● **PROBLEM DESCRIPTION**
Print every entry again, precisely as written.

──────── PROVIDED RECORDS

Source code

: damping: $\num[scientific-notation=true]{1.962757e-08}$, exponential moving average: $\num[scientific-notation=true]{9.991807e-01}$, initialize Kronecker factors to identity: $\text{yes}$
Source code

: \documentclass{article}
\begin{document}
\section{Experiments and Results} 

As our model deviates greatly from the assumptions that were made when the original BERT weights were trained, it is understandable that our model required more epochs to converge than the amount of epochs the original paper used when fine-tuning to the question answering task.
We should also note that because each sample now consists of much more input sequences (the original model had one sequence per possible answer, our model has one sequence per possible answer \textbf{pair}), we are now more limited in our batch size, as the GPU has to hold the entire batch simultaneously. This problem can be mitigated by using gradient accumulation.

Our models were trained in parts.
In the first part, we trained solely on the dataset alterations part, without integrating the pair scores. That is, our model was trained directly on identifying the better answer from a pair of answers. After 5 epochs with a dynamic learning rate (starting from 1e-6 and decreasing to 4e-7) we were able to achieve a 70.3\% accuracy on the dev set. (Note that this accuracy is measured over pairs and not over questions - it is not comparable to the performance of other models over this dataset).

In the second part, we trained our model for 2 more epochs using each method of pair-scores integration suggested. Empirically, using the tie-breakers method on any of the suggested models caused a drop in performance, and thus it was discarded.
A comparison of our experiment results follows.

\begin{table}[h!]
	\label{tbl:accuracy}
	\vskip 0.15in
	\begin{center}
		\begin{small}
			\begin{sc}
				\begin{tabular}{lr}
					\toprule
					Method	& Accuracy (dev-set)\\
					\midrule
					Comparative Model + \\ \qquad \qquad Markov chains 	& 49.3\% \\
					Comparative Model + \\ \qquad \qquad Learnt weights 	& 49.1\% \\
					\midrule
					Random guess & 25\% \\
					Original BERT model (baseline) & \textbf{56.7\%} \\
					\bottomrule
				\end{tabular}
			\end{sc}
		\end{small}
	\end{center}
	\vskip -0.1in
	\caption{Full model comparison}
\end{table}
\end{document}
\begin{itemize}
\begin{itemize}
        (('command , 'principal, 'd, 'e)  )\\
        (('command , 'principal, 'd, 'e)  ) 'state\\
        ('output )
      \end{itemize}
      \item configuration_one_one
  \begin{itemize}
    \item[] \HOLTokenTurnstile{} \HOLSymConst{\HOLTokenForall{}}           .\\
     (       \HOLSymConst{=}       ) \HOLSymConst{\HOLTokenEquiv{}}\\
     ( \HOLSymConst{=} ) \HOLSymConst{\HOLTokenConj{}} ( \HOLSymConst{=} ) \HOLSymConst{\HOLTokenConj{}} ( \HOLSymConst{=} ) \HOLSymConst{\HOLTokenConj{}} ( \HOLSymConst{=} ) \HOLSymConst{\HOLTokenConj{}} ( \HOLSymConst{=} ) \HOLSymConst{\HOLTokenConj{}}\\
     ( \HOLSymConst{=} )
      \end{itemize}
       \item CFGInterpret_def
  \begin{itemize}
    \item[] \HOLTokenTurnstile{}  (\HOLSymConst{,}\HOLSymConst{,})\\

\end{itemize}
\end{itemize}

────────────────

● **RESPONSE AREA**
Source code

: damping: $\num[scientific-notation=true]{1.962757e-08}$, exponential moving average: $\num[scientific-notation=true]{9.991807e-01}$, initialize Kronecker factors to identity: $\text{yes}$
Source code

: \documentclass{article}
\begin{document}
\section{Experiments and Results} 

As our model deviates greatly from the assumptions that were made when the original BERT weights were trained, it is understandable that our model required more epochs to converge than the amount of epochs the original paper used when fine-tuning to the question answering task.
We should also note that because each sample now consists of much more input sequences (the original model had one sequence per possible answer, our model has one sequence per possible answer \textbf{pair}), we are now more limited in our batch size, as the GPU has to hold the entire batch simultaneously. This problem can be mitigated by using gradient accumulation.

Our models were trained in parts.
In the first part, we trained solely on the dataset alterations part, without integrating the pair scores. That is, our model was trained directly on identifying the better answer from a pair of answers. After 5 epochs with a dynamic learning rate (starting from 1e-6 and decreasing to 4e-7) we were able to achieve a 70.3\% accuracy on the dev set. (Note that this accuracy is measured over pairs and not over questions - it is not comparable to the performance of other models over this dataset).

In the second part, we trained our model for 2 more epochs using each method of pair-scores integration suggested. Empirically, using the tie-breakers method on any of the suggested models caused a drop in performance, and thus it was discarded.
A comparison of our experiment results follows.

\begin{table}[h!]
	\label{tbl:accuracy}
	\vskip 0.15in
	\begin{center}
		\begin{small}
			\begin{sc}
				\begin{tabular}{lr}
					\toprule
					Method	& Accuracy (dev-set)\\
					\midrule
					Comparative Model + \\ \qquad \qquad Markov chains 	& 49.3\% \\
					Comparative Model + \\ \qquad \qquad Learnt weights 	& 49.1\% \\
					\midrule
					Random guess & 25\% \\
					Original BERT model (baseline) & \textbf{56.7\%} \\
					\bottomrule
				\end{tabular}
			\end{sc}
		\end{small}
	\end{center}
	\vskip -0.1in
	\caption{Full model comparison}
\end{table}
\end{document}
\begin{itemize}
\begin{itemize}
        (('command , 'principal, 'd, 'e)  )\\
        (('command , 'principal, 'd, 'e)  ) 'state\\
        ('output )
      \end{itemize}
      \item configuration_one_one
  \begin{itemize}
    \item[] \HOLTokenTurnstile{} \HOLSymConst{\HOLTokenForall{}}           .\\
     (       \HOLSymConst{=}       ) \HOLSymConst{\HOLTokenEquiv{}}\\
     ( \HOLSymConst{=} ) \HOLSymConst{\HOLTokenConj{}} ( \HOLSymConst{=} ) \HOLSymConst{\HOLTokenConj{}} ( \HOLSymConst{=} ) \HOLSymConst{\HOLTokenConj{}} ( \HOLSymConst{=} ) \HOLSymConst{\HOLTokenConj{}} ( \HOLSymConst{=} ) \HOLSymConst{\HOLTokenConj{}}\\
     ( \HOLSymConst{=} )
      \end{itemize}
       \item CFGInterpret_def
  \begin{itemize}
    \item[] \HOLTokenTurnstile{}  (\HOLSymConst{,}\HOLSymConst{,})\\

\end{itemize}
\end{itemize}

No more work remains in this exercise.